Disclaimer: I do not own Pokemon's characters or plot. This a purely a work of fan-made fiction for entertainment purposes.

What You Were Looking For

Maybe I could have looked at it more optimistically had I been younger, or less knowledgeable than I had been then. But the fact was simple: our paths weren't ever going to cross again. We'd come to terms with that those long years ago when you'd left on that dragon, the sight flickering off into the distance as a speck. We're basically adults, now, and we know that life is not going to always work out.

Sometimes it gets bad, of course. Days training become absent-minded hours watching the sky. Some days Cheren and Bianca and I will climb up on top of the hill closest to Nuvema Town and just watch the clouds. Sometimes we don't even speak, just lay back and enjoy the soft sea breeze as I cry into Cheren's shoulder, which has long since stopped being awkward, because we're adults now.

Other times Bianca will point out shapes in the clouds. We would go on with her but she's much better at it, so we let her chatter and smile up at the clouds shaped like Pokémon or flowers or strangely like Castelia Cones and laugh.

It's these days I'd like to forget everything the most on. Like to forget that Cheren might be needed at the gym today or that Bianca should be at Professor Juniper's getting a head-start on tomorrow's work or that I should be training for my second shot at becoming champion, or, especially, that you aren't coming back.

Sometimes as we lie on our backs in the perfumed tall grass I look up and wonder if you wonder how I am, too.

Bianca always seems to know when I'm upset. She comes armed with a half dozen new Pokémon from the research lab for me to look at and the news that she has the day off so we can just go around and talk at a café if we wanted. She means so much to me. I figured you'd like to know that I've still got people looking out for me.

Cheren, on the other hand, doesn't mention it at all. When I'm upset, he just pulls me in for a hug and holds me. I kinda wish he was still as egotistical as before, and his pride wouldn't let him hug me, but no such luck. They dote on me and that's that.

People still talk about you, you know. Indirectly, of course. They'll tell all about the legend of the hero and mention that they thought they saw a large dragon type flying over the marshes. It makes me laugh a little, seeing them want what I have. (I don't think I'd let them have it, though.)

There are a lot of things I could say, but most importantly is a simple question that drops into my head, unannounced, and demands to be answered, though I could never possibly answer it. Did you find what you're looking for? I hope you have, and that someday that evil man of a father you have will have no significance to you anymore, because all you ever got from him was despair.

I blame you for sounding so different now. Everybody's noticed.

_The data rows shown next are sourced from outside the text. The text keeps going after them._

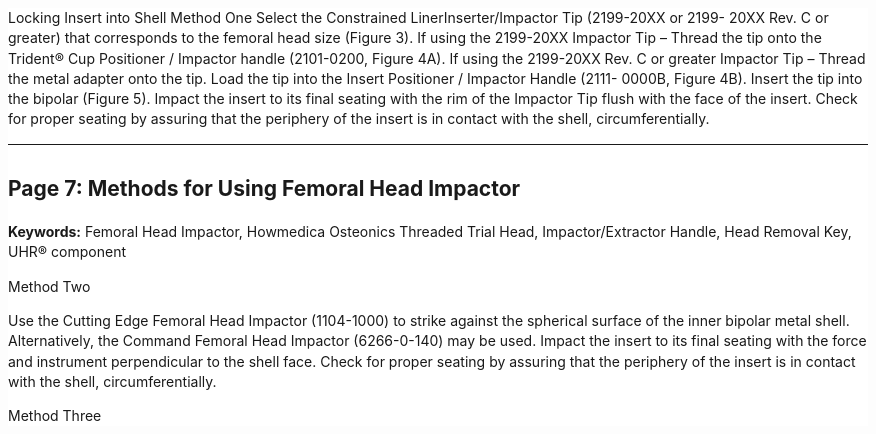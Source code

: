 
Locking Insert into
Shell
Method One
Select the Constrained
LinerInserter/Impactor
Tip (2199-20XX or 2199-
20XX Rev. C or greater)
that corresponds to the
femoral head size (Figure 3).
If using the 2199-20XX
Impactor Tip – Thread
the tip onto the Trident®
Cup Positioner / Impactor
handle (2101-0200,
Figure 4A). If using the
2199-20XX Rev. C or
greater Impactor Tip –
Thread the metal adapter
onto the tip. Load the tip
into the Insert Positioner /
Impactor Handle (2111-
0000B, Figure 4B). Insert
the tip into the bipolar
(Figure 5). Impact the
insert to its final seating
with the rim of the
Impactor Tip flush with
the face of the insert.
Check for proper seating
by assuring that the
periphery of the insert is
in contact with the shell,
circumferentially.


---

## Page 7: Methods for Using Femoral Head Impactor

**Keywords:** Femoral Head Impactor, Howmedica Osteonics Threaded Trial Head, Impactor/Extractor Handle, Head Removal Key, UHR® component


Method Two

Use the Cutting Edge Femoral Head Impactor (1104-1000) to strike against the spherical surface of the inner bipolar metal shell. Alternatively, the Command Femoral Head Impactor (6266-0-140) may be used. Impact the insert to its final seating with the force and instrument perpendicular to the shell face. Check for proper seating by assuring that the periphery of the insert is in contact with the shell, circumferentially.


Method Three
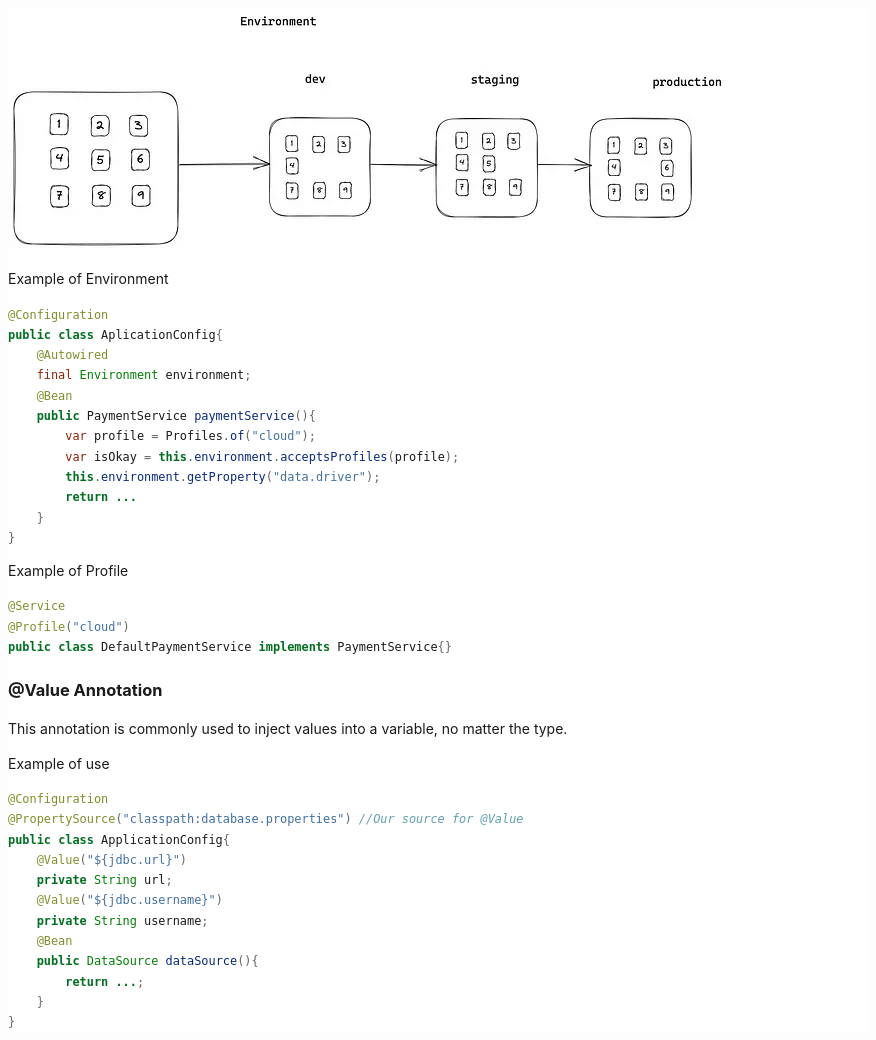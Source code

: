![Environment Spring](images/EnvironmentSpring.png)

Example of Environment
``` java
@Configuration
public class AplicationConfig{
	@Autowired
	final Environment environment;
	@Bean
	public PaymentService paymentService(){
		var profile = Profiles.of("cloud");
		var isOkay = this.environment.acceptsProfiles(profile);
		this.environment.getProperty("data.driver");
		return ...
	}
}
```
Example of Profile
``` java
@Service
@Profile("cloud")
public class DefaultPaymentService implements PaymentService{}
```

### @Value Annotation

This annotation is commonly used to inject values into a variable, no matter the type.

Example of use
``` java
@Configuration
@PropertySource("classpath:database.properties") //Our source for @Value
public class ApplicationConfig{
	@Value("${jdbc.url}")
	private String url;
	@Value("${jdbc.username}")
	private String username;
	@Bean
	public DataSource dataSource(){
		return ...;
	}
}
```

I'm quieter, wiser, more stoic- it seems I've taken a little part of you with me.

So here I lie, back down on the grass with my two best friends, Cheren's arm around me and Bianca's hand squeezing mine a little, and I'm mentally sending you this letter in the hopes that somehow you know that I still wonder if you're okay, and crying slightly onto the grass but smiling a little, because I'm an adult now and it's time to accept the fact that our paths may never cross again, but that's okay.

I hope you found what you were looking for-

Hilda.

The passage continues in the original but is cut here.